Journalist and political commentator David Wasserman shared his knowledge of national election races at the Gordon Center last night.
Wasserman, who analyzes congressional races for the newsletter The Cook Political Report, invited students to play “stump the expert,” followed by gasps as Wasserman responded to a student’s question with a detailed analysis of the factors affecting the race in Louisiana’s 3rd congressional district.
“He’s the closest thing to a political science wizard that I’ve seen,” said third-year Charley Kargman after the event.
Wasserman forecasts that control of the federal government will remain divided between the two parties into the next term, predicting that Republicans will retain control of the House of Representatives while Democrats will emerge with a slim hold on the Senate.
He put President Obama’s reelection chances at 60 to 70 percent, but urged audience members to look beyond the headlines of the day and to examine the underlying forces shaping the 2012 election cycle.
Wasserman explained that the last three election cycles have been “wave elections” where one party has seen tremendous gains on election night. However, he believes that this year will be different, more like a whirlpool. “There’s a lot of churning around and a lot of change that’s not going to work exclusively in one’s side’s favor,” he said.
He identified the ebb of the Tea Party, the emergence of majority non-white districts, and an improving economic outlook as trends that favor the Democratic Party.

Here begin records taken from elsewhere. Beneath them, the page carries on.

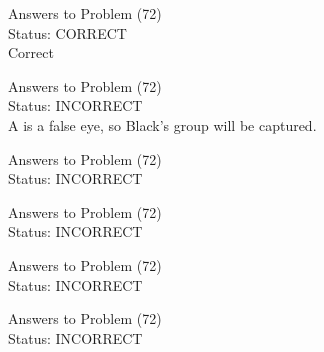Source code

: \documentclass[11pt]{article}
\begin{document}
\begin{minipage}[t]{0.5\textwidth}
  {\centering
  
  Answers to Problem (72)\\
  Status: CORRECT\\
  Correct\\
  }
\end{minipage}
\begin{minipage}[t]{0.5\textwidth}
  {\centering
  
  Answers to Problem (72)\\
  Status: INCORRECT\\
  A is a false eye, so Black's group will be captured.\\
  }
\end{minipage}
\begin{minipage}[t]{0.5\textwidth}
  {\centering
  
  Answers to Problem (72)\\
  Status: INCORRECT\\
  
  }
\end{minipage}
\begin{minipage}[t]{0.5\textwidth}
  {\centering
  
  Answers to Problem (72)\\
  Status: INCORRECT\\
  
  }
\end{minipage}
\begin{minipage}[t]{0.5\textwidth}
  {\centering
  
  Answers to Problem (72)\\
  Status: INCORRECT\\
  
  }
\end{minipage}
\begin{minipage}[t]{0.5\textwidth}
  {\centering
  
  Answers to Problem (72)\\
  Status: INCORRECT\\
  
  }
\end{minipage}
\end{document}
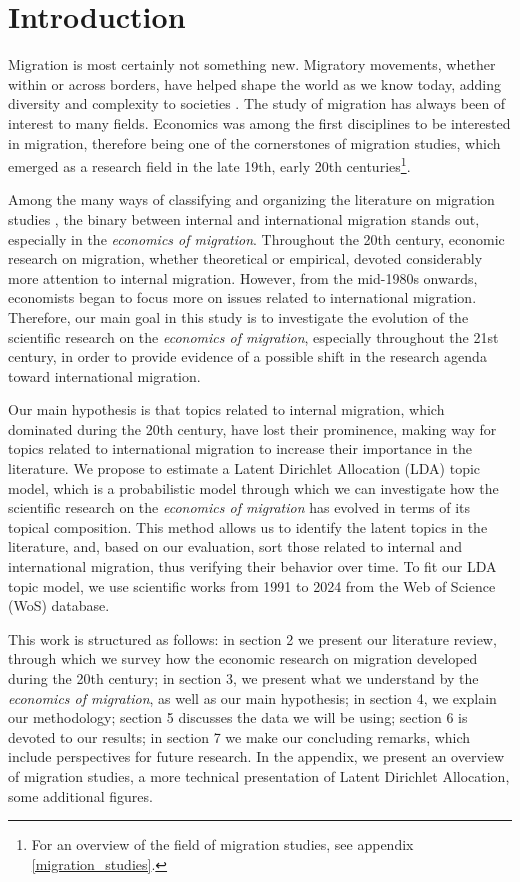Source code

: \section{Introduction} \label{introduction}

Migration is most certainly not something new. Migratory movements, whether within or across borders, have helped shape the world as we know today, adding diversity and complexity to societies \citep{schrover_migration_2022}. The study of migration has always been of interest to many fields. Economics was among the first disciplines to be interested in migration, therefore being one of the cornerstones of migration studies, which emerged as a research field in the late 19th, early 20th centuries\footnote{For an overview of the field of migration studies, see appendix \ref{migration_studies}.}\citep{greenwood_early_2003, levy_between_2020, scholten_introduction_2022}. 

Among the many ways of classifying and organizing the literature on migration studies \citep{cohen_introduction_1996, king_towards_2002, king_mind_2010, king_theories_2012}, the binary between internal and international migration stands out, especially in the \textit{economics of migration}. Throughout the 20th century, economic research on migration, whether theoretical or empirical, devoted considerably more attention to internal migration. However, from the mid-1980s onwards, economists began to focus more on issues related to international migration. Therefore, our main goal in this study is to investigate the evolution of the scientific research on the \textit{economics of migration}, especially throughout the 21st century, in order to provide evidence of a possible shift in the research agenda toward international migration.

Our main hypothesis is that topics related to internal migration, which dominated during the 20th century, have lost their prominence, making way for topics related to international migration to increase their importance in the literature. We propose to estimate a Latent Dirichlet Allocation (LDA) topic model, which is a probabilistic model through which we can investigate how the scientific research on the \textit{economics of migration} has evolved in terms of its topical composition. This method allows us to identify the latent topics in the literature, and, based on our evaluation, sort those related to internal and international migration, thus verifying their behavior over time. To fit our LDA topic model, we use scientific works from 1991 to 2024 from the Web of Science (WoS) database.

This work is structured as follows: in section 2 we present our literature review, through which we survey how the economic research on migration developed during the 20th century; in section 3, we present what we understand by the \textit{economics of migration}, as well as our main hypothesis; in section 4, we explain our methodology; section 5 discusses the data we will be using; section 6 is devoted to our results; in section 7 we make our concluding remarks, which include perspectives for future research. In the appendix, we present an overview of migration studies, a more technical presentation of Latent Dirichlet Allocation, some additional figures.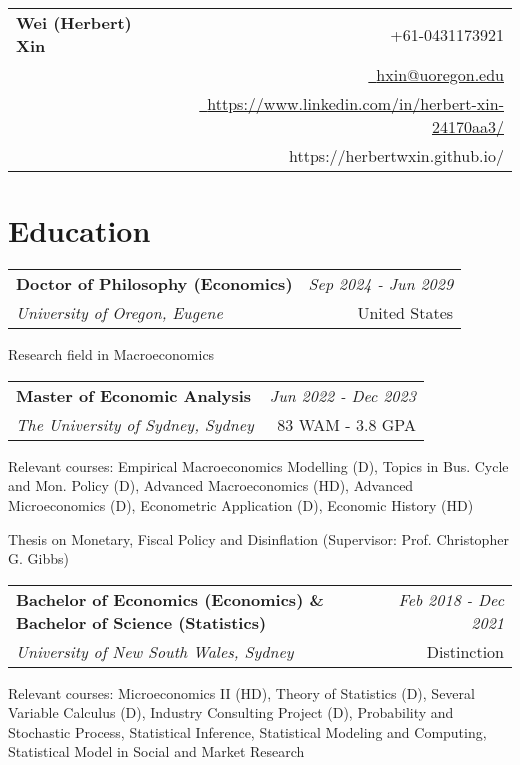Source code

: \documentclass[a4paper,11pt]{article}
\makeatletter
\newcommand{\resumeSubheading}[4]{
\vspace{0.5mm}\item
    \begin{tabular*}{0.98\textwidth}[t]{l@{\extracolsep{\fill}}r}
        \textbf{#1} & \textit{\footnotesize{#4}} \\
        \textit{\footnotesize{#3}} &  \footnotesize{#2}\\
    \end{tabular*}
    \vspace{-2.4mm}
}
\newcommand{\resumeSubHeadingListStart}{\begin{list}{}{\leftmargin=0pt \itemindent=0pt}}
\newcommand{\resumeSubHeadingListEnd}{\end{list}\vspace{2mm}}
\newcommand{\name}{Wei (Herbert) Xin} %
\newcommand{\phone}{0431173921} %
\newcommand{\emaila}{hxin@uoregon.edu} %
\makeatother
\begin{document}
\selectfont

{
\begin{tabularx}{\linewidth}{L r} \\
  \textbf{\Large \name} & {\raisebox{0.0\height}{\footnotesize \faPhone}\ +61-\phone}\\
  {} & \href{mailto:\emaila}{\raisebox{0.0\height}{\footnotesize \faEnvelope}\ {\emaila}} \\
  & \href{www.linkedin.com/in/xxxx/}{\raisebox{0.0\height}{\footnotesize \faLinkedin}\ {https://www.linkedin.com/in/herbert-xin-24170aa3/}}\\
	& {https://herbertwxin.github.io/}

\end{tabularx}
}


\section{\textbf{Education}}
  \resumeSubHeadingListStart
    \resumeSubheading
    {Doctor of Philosophy (Economics)}{United States}
    {University of Oregon, Eugene}{Sep 2024 - Jun 2029}
    \item {Research field in Macroeconomics}
  \resumeSubHeadingListEnd

\vspace{-4.0mm}
  \resumeSubHeadingListStart
    \resumeSubheading
    {Master of Economic Analysis}{83 WAM - 3.8 GPA}
    {The University of Sydney, Sydney}{Jun 2022 - Dec 2023}
    \item {Relevant courses: Empirical Macroeconomics Modelling (D), Topics in Bus. Cycle and Mon. Policy (D), Advanced Macroeconomics (HD), Advanced Microeconomics (D), Econometric Application (D), Economic History (HD)}
    \vspace{-2.2mm} \item Thesis on Monetary, Fiscal Policy and Disinflation (Supervisor: Prof. Christopher G. Gibbs)
  \resumeSubHeadingListEnd

\vspace{-4.0mm}

  \resumeSubHeadingListStart
    \resumeSubheading
    {Bachelor of Economics (Economics) \& Bachelor of Science (Statistics)}{Distinction}
      {University of New South Wales, Sydney}{Feb 2018 - Dec 2021}
      \item {Relevant courses: Microeconomics II (HD), Theory of Statistics (D), Several Variable Calculus (D), Industry Consulting Project (D), Probability and Stochastic Process, Statistical Inference, Statistical Modeling and Computing, Statistical Model in Social and Market Research}
  \resumeSubHeadingListEnd
\end{document}

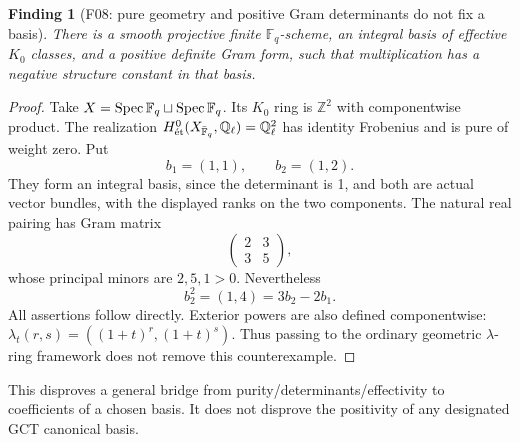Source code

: \documentclass[11pt,a4paper]{article}
\newcommand{\Q}{\mathbb Q}\newcommand{\Z}{\mathbb Z}\newcommand{\C}{\mathbb C}\newcommand{\N}{\mathbb N}\newcommand{\F}{\mathbb F}
\newcommand{\fid}[1]{\textsf{#1}}\newcommand{\gate}[1]{\textsf{#1}}
\theoremstyle{named}\newtheorem{finding}{Finding}[section]
\theoremstyle{definition}\newtheorem{definition}[finding]{Definition}
\theoremstyle{remark}\newtheorem{remark}[finding]{Remark}
\begin{document}
\begin{finding}[\fid{F08}: pure geometry and positive Gram determinants do not fix a basis]\label{f:twopoints}
There is a smooth projective finite \(\F_q\)-scheme, an integral basis of effective $K_0$ classes, and a positive definite Gram form, such that multiplication has a negative structure constant in that basis.
\end{finding}
\begin{proof}
Take $X=\Spec\F_q\sqcup\Spec\F_q$. Its $K_0$ ring is $\Z^2$ with componentwise product. The realization $H^0_{\et}(X_{\bar{\F}_q},\Q_\ell)=\Q_\ell^2$ has identity Frobenius and is pure of weight zero. Put
\[
 b_1=(1,1),\qquad b_2=(1,2).
\]
They form an integral basis, since the determinant is 1, and both are actual vector bundles, with the displayed ranks on the two components. The natural real pairing has Gram matrix
\[
 \begin{pmatrix}2&3\\3&5\end{pmatrix},
\]
whose principal minors are $2,5,1>0$. Nevertheless
\[
 b_2^2=(1,4)=3b_2-2b_1.
\]
All assertions follow directly. Exterior powers are also defined componentwise: $\lambda_t(r,s)=((1+t)^r,(1+t)^s)$. Thus passing to the ordinary geometric $\lambda$-ring framework does not remove this counterexample.
\end{proof}
This disproves a general bridge from purity/determinants/effectivity to coefficients of a chosen basis. It does not disprove the positivity of any designated GCT canonical basis.
\end{document}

Wasserman then pointed to the decline of moderate Democrats, redrawn congressional districts, and confinement of Democratic support to urban areas as factors likely to aid Republicans.
Students eager to forecast the winner of the presidential election should pay particular attention to the election returns of Vigo County, Indiana, which has voted for the winner of every presidential election since 1956. Because Indiana lies in the Eastern Standard Time Zone, Vigo County’s results will be announced early on election night.
Students at the event praised both the event and the newly established Institute of Politics. Third-year Henry Hoglund called the Institute “a great way to engage undergraduates in politics and public events” and said that funding for the Institute was “one of the better investments the school has made.”
The Institute of Politics, which co-hosted with UChicago Careers in Journalism, will officially open its doors in early 2013, but will host events throughout fall quarter.